Onde o herói contra os moinhos?
- Graça Graúna, em "Canto mestizo".
Geografia do poema
I
O dia deu em chuvoso
na geografia do poema.
Um corpo virou cinzas
um sonho foi desfeito
e mil povos proclamaram:
- Não à violência!
A terra está sentida
de tanto sofrimento.
II
Na geografia do poema voam balas
passam na TV os seres nus
o pátio aglomerado
o chão vermelho
onde a regra do jogo
da velha é sentença
marcada na réstia
do sol quadrado.
III
Pelas ruas
a tristeza dos tempos
a impossibilidade do abraço.
Crianças
nos corredores da morte
nos becos da fome
consomem a miséria
matéria prima da sua sobrevivência.
IV
Nos quarteirões
dobrando a esquina
homens e mulheres
idôneos, cansados
a lastimar o destino
de esmolar o direito
dos tempos madrugados.
V
Se o medo se espalha
virá o silêncio
o espectro das horas
e as cores sombrias.
Se o medo se espalha
amargo será sempre o poema
VI
O dia deu em chuvoso
na geografia do poema
um sonho foi desfeito
mil povos pratearam.
A terra está sentida de tanto sofrimento.
Mas...
VII
Haverá manhã
e o sol cobrirá
com os seus raios de luz
a rosa dos ventos
- Graça Graúna, em "Tessituras da Terra".
Caos climático
É temerário descartar
a memória das Águas
o grito da Terra
o chamado do Fogo
o clamor do Ar.
As folhas secas rangem sob os nossos pés.
Na ressonância o elo da nossa dor
em meio ao caos
a pavorosa imagem
de que somos capazes de expor
a nossa ganância
até não mais ouvir
nem mais chorar
nem meditar,
nem cantar...
só ganância, mais nada.
É temerário descartar
a memória das Águas
o grito da Terra
o chamado do Fogo
o clamor do Ar.
- Graça Graúna (outubro 2009).
“A literatura indígena é um lugar de confluência de vozes silenciadas e exiladas ao longo da história há mais de 500 anos.

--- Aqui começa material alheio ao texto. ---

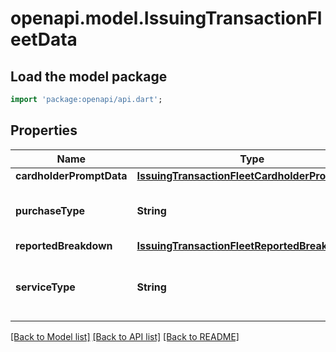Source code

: # openapi.model.IssuingTransactionFleetData

## Load the model package
```dart
import 'package:openapi/api.dart';
```

## Properties
Name | Type | Description | Notes
------------ | ------------- | ------------- | -------------
**cardholderPromptData** | [**IssuingTransactionFleetCardholderPromptData**](IssuingTransactionFleetCardholderPromptData.md) |  | [optional] 
**purchaseType** | **String** | The type of purchase. One of `fuel_purchase`, `non_fuel_purchase`, or `fuel_and_non_fuel_purchase`. | [optional] 
**reportedBreakdown** | [**IssuingTransactionFleetReportedBreakdown**](IssuingTransactionFleetReportedBreakdown.md) |  | [optional] 
**serviceType** | **String** | The type of fuel service. One of `non_fuel_transaction`, `full_service`, or `self_service`. | [optional] 

[[Back to Model list]](../README.md#documentation-for-models) [[Back to API list]](../README.md#documentation-for-api-endpoints) [[Back to README]](../README.md)


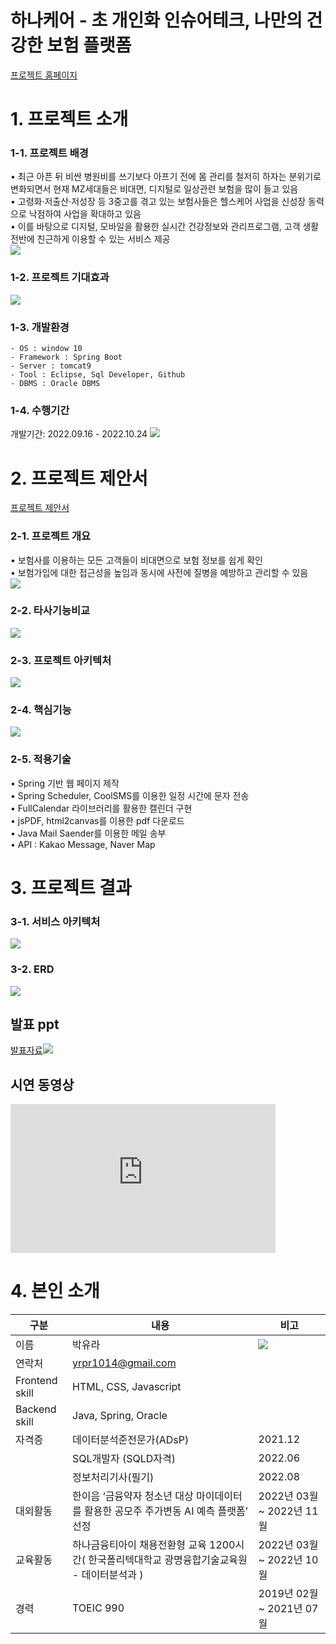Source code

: # 하나케어 - 초 개인화 인슈어테크, 나만의 건강한 보험 플랫폼

[프로젝트 홈페이지](https://koposoftware.github.io/2022_5_yrpark/)

# 1. 프로젝트 소개
### 1-1. 프로젝트 배경
• 최근 아픈 뒤 비싼 병원비를 쓰기보다 아프기 전에 몸 관리를 철저히 하자는 분위기로 변화되면서 현재 MZ세대들은 비대면, 디지털로 일상관련 보험을 많이 들고 있음<br>
• 고령화·저출산·저성장 등 3중고를 겪고 있는 보험사들은 헬스케어 사업을 신성장 동력으로 낙점하여 사업을 확대하고 있음<br>
• 이를 바탕으로 디지털, 모바일을 활용한 실시간 건강정보와 관리프로그램, 고객 생활 전반에 친근하게 이용할 수 있는 서비스 제공<br>
<img src="img/back.png"/>

### 1-2. 프로젝트 기대효과
<img src="img/expect.png"/>

### 1-3. 개발환경
```
- OS : window 10
- Framework : Spring Boot
- Server : tomcat9
- Tool : Eclipse, Sql Developer, Github
- DBMS : Oracle DBMS
```

### 1-4. 수행기간
개발기간: 2022.09.16 - 2022.10.24
<img src="img/period.png"/>


# 2. 프로젝트 제안서

[프로젝트 제안서](/proposal.pdf)<br>
### 2-1. 프로젝트 개요
• 보험사를 이용하는 모든 고객들이 비대면으로 보험 정보를 쉽게 확인<br>
• 보험가입에 대한 접근성을 높임과 동시에 사전에 질병을 예방하고 관리할 수 있음<br>
<img src="img/project_info.png"/>

### 2-2. 타사기능비교
<img src="img/compare.png"/>

### 2-3. 프로젝트 아키텍처
<img src="img/architecture.png"/>

### 2-4. 핵심기능
<img src="img/core function.png"/>

### 2-5. 적용기술
• Spring 기반 웹 페이지 제작<br>
• Spring Scheduler, CoolSMS를 이용한 일정 시간에 문자 전송<br>
• FullCalendar 라이브러리를 활용한 캘린더 구현<br>
• jsPDF, html2canvas를 이용한 pdf 다운로드<br>
• Java Mail Saender를 이용한 메일 송부<br>
• API : Kakao Message, Naver Map <br>

# 3. 프로젝트 결과
### 3-1. 서비스 아키텍처
<img src="img/service.png"/>

### 3-2. ERD

   <img src="img/erd.JPG"/><br>
## 발표 ppt 

[발표자료<img src="img/hanacare_main.png"/>](/project.pptx)<br>
## 시연 동영상 

  <iframe width="424" height="238" src="https://www.youtube.com/embed/reOGfxYJre0" title="YouTube video player" frameborder="0" allow="accelerometer; autoplay; clipboard-write; encrypted-media; gyroscope; picture-in-picture" allowfullscreen></iframe>

# 4. 본인 소개
|구분|내용|비고|
|---|---|---|
|이름|박유라|<img src="img/yrpic2.jpg"/>|
|연락처|yrpr1014@gmail.com||
|Frontend skill|HTML, CSS, Javascript||
|Backend skill|Java, Spring, Oracle||
|자격증| 데이터분석준전문가(ADsP) | 2021.12 |
|| SQL개발자 (SQLD자격) | 2022.06 |
|| 정보처리기사(필기) | 2022.08 |
|대외활동|한이음 ‘금융약자 청소년 대상 마이데이터를 활용한 공모주 주가변동 AI 예측 플랫폼’ 선정|2022년 03월 ~ 2022년 11월|
|교육활동|하나금융티아이 채용전환형 교육 1200시간( 한국폴리텍대학교 광명융합기술교육원 - 데이터분석과 )|2022년 03월 ~ 2022년 10월|
|경력| TOEIC 990 | 2019년 02월 ~ 2021년 07월 |
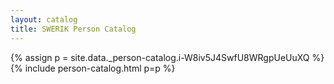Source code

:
 ```yaml
---
layout: catalog
title: SWERIK Person Catalog
---
```

{% assign p = site.data._person-catalog.i-W8iv5J4SwfU8WRgpUeUuXQ %}
{% include person-catalog.html p=p %}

Enraizada nas origens, esse instrumento de luta e sobrevivência vem se preservando na autohistória de escritores (as) indígenas e descendentes e na recepção de um público diferenciado, isto é, uma minoria que semeia outras leituras possíveis no universo de poemas e prosas autóctones.”
- Graça Graúna
Graça Graúna - Maria das Graças Ferreira - nasceu no ano de 1948 em São José do Campestre - Rio Grande do Norte, Brasil. Escritora, poeta, crítica literária, graduada, mestre e doutora em Letras pela UFPE e pós-doutora em Literatura, Educação e Direitos Indígenas pela UMESP. Integra o grupo de Escritores Indígenas.